Enabling bgzip via fflate would improve speed and maintainability for bioinformatics applications. For example, bgzip allows genome visualization packages like JBrowse and igv.js to quickly load segments of the human genome or other genomic data, helping scientists assess DNA samples relating to cancer and other genetic diseases.

Currently for those use cases, genomics JS packages depend on pako (e.g. via bgzf-filehandle) or write custom bgzip handlers. As someone looking to use bgzip for another genomics web application, I'd ideally like to use something that has a faster, smaller, and more reusable core -- like fflate.

Support for reading multi-member gzip files or providing access to remaining data would presumably enable packages like bgzf-filehandle or others to build atop fflate instead of pako. So, for a range of biological use cases, that'd save scientists time on every page load by having their browsers parse less JS, and speed up development by requiring bioinformatics engineers to only know fflate and not also pako for JavaScript that deals with compression and decompression.

I hope that helps explain some additional value in making fflate more versatile through this new feature!

101arrowz commented 2 years ago

I had forgotten about this issue but what you've proposed does seem compelling. I'll look into the bgzip spec and try to implement it for the next release.

101arrowz commented 2 years ago

OK after looking at the requirements for this it's actually not too difficult. Support for GZIP extra fields will need to be added on the compression side if you want to create bgzip in the browser, but that shouldn't affect bundle size too much. (Though the advertised 8kB is already a bit misleading if you don't tree shake.)

@ikreymer if you still need this for WARC, could you explain why exactly you need access to the byte offsets of each new member? At the moment I'm thinking of simply allowing you to push after the final block. Also @eweitz random access into the GZIP from a .gzi file could simply involve the user starting the stream passed to fflate at the byte offset they choose.
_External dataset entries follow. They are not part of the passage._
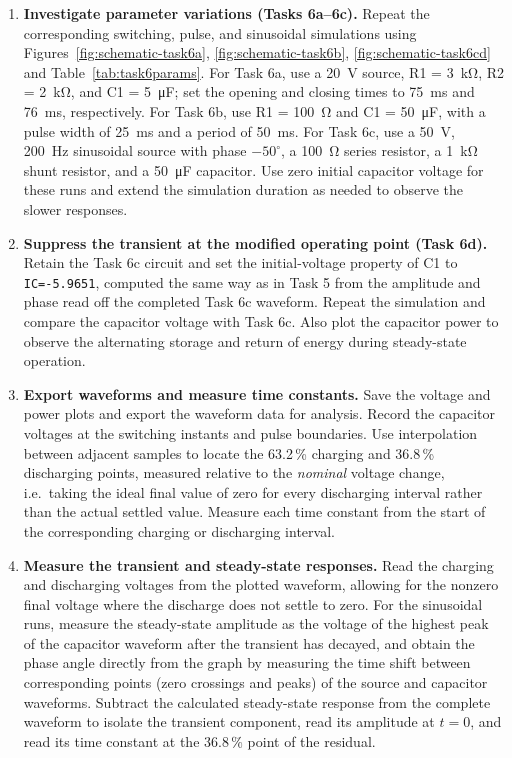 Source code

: \documentclass[12pt,a4paper]{article}
\begin{document}
\begin{enumerate}[label=\arabic*., leftmargin=2.5em, itemsep=6pt]
		\item \textbf{Investigate parameter variations (Tasks 6a--6c).}
		Repeat the corresponding switching, pulse, and sinusoidal
		simulations using
		Figures~\ref{fig:schematic-task6a}, \ref{fig:schematic-task6b},
		\ref{fig:schematic-task6cd}
		and Table~\ref{tab:task6params}.  For Task 6a, use a
		\SI{20}{\volt} source, R1 = \SI{3}{\kilo\ohm},
		R2 = \SI{2}{\kilo\ohm}, and C1 = \SI{5}{\micro\farad};
		set the opening and closing times to \SI{75}{\milli\second}
		and \SI{76}{\milli\second}, respectively.
		For Task 6b, use R1 = \SI{100}{\ohm} and
		C1 = \SI{50}{\micro\farad}, with a pulse width of
		\SI{25}{\milli\second} and a period of
		\SI{50}{\milli\second}.  For Task 6c, use a
		\SI{50}{\volt}, \SI{200}{\hertz} sinusoidal source with
		phase $-50^\circ$, a \SI{100}{\ohm} series resistor,
		a \SI{1}{\kilo\ohm} shunt resistor, and a
		\SI{50}{\micro\farad} capacitor.  Use zero initial
		capacitor voltage for these runs and extend the simulation
		duration as needed to observe the slower responses.
		
		\item \textbf{Suppress the transient at the modified operating
			point (Task 6d).}
		Retain the Task 6c circuit and set the initial-voltage property
		of C1 to \texttt{IC=-5.9651}, computed the same way as in
		Task 5 from the amplitude and phase read off the completed
		Task 6c waveform.  Repeat the simulation and compare the
		capacitor voltage with Task 6c.  Also plot the capacitor power
		to observe the alternating storage and return of energy during
		steady-state operation.
		
		\item \textbf{Export waveforms and measure time constants.}
		Save the voltage and power plots and export the waveform data
		for analysis.  Record the capacitor voltages at the switching
		instants and pulse boundaries.  Use interpolation between
		adjacent samples to locate the 63.2\,\% charging and
		36.8\,\% discharging points, measured relative to the
		\emph{nominal} voltage change, i.e.\ taking the ideal final
		value of zero for every discharging interval rather than the
		actual settled value.  Measure each time constant from the
		start of the corresponding charging or discharging interval.
		
		\item \textbf{Measure the transient and steady-state
			responses.}
		Read the charging and discharging voltages from the plotted
		waveform, allowing for the nonzero final voltage where the
		discharge does not settle to zero.  For the sinusoidal runs,
		measure the steady-state amplitude as the voltage of the highest
		peak of the capacitor waveform after the transient has decayed,
		and obtain the phase angle directly from the graph by measuring
		the time shift between corresponding points (zero crossings and
		peaks) of the source and capacitor waveforms.  Subtract the
		calculated steady-state response from the complete waveform to
		isolate the transient component, read its amplitude at $t = 0$,
		and read its time constant at the $36.8\,\%$ point of the
		residual.
		

\end{enumerate}
\end{document}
ikreymer commented 2 years ago

@ikreymer if you still need this for WARC, could you explain why exactly you need access to the byte offsets of each new member? At the moment I'm thinking of simply allowing you to push after the final block. Also @eweitz random access into the GZIP from a .gzi file could simply involve the user starting the stream passed to fflate at the byte offset they choose.

This is needed to be able to create an index of the records in the WARC file, which are kept in separate file/data structure. The index is created once by reading the entire WARC, but after that, the WARC is typically accessed via random access/seeking to a single member and inflating that (eg. by performing an HTTP range request for just the data for a single member). To be able to create an index in the browser, need to be able to get the offsets of each member.

OzySky commented 1 year ago

Bump for simple multi-member decompression support?

101arrowz commented 1 year ago

Added support for this and releasing in v0.8.0. The implementation transparently decompresses concatenated GZIP archives (as the gzip CLI tool does) and provides an onmember handler for Gunzip and AsyncGunzip.

ikreymer commented 1 year ago

Added support for this and releasing in v0.8.0. The implementation transparently decompresses concatenated GZIP archives (as the gzip CLI tool does) and provides an onmember handler for Gzip and AsyncGzip.

Great! Didn't see the onmember handler yet, as soon as that's added, can try! Just need the offset for the start of each new member.

101arrowz commented 1 year ago

v0.8.0 published with these changes. Let me know if you find any issues!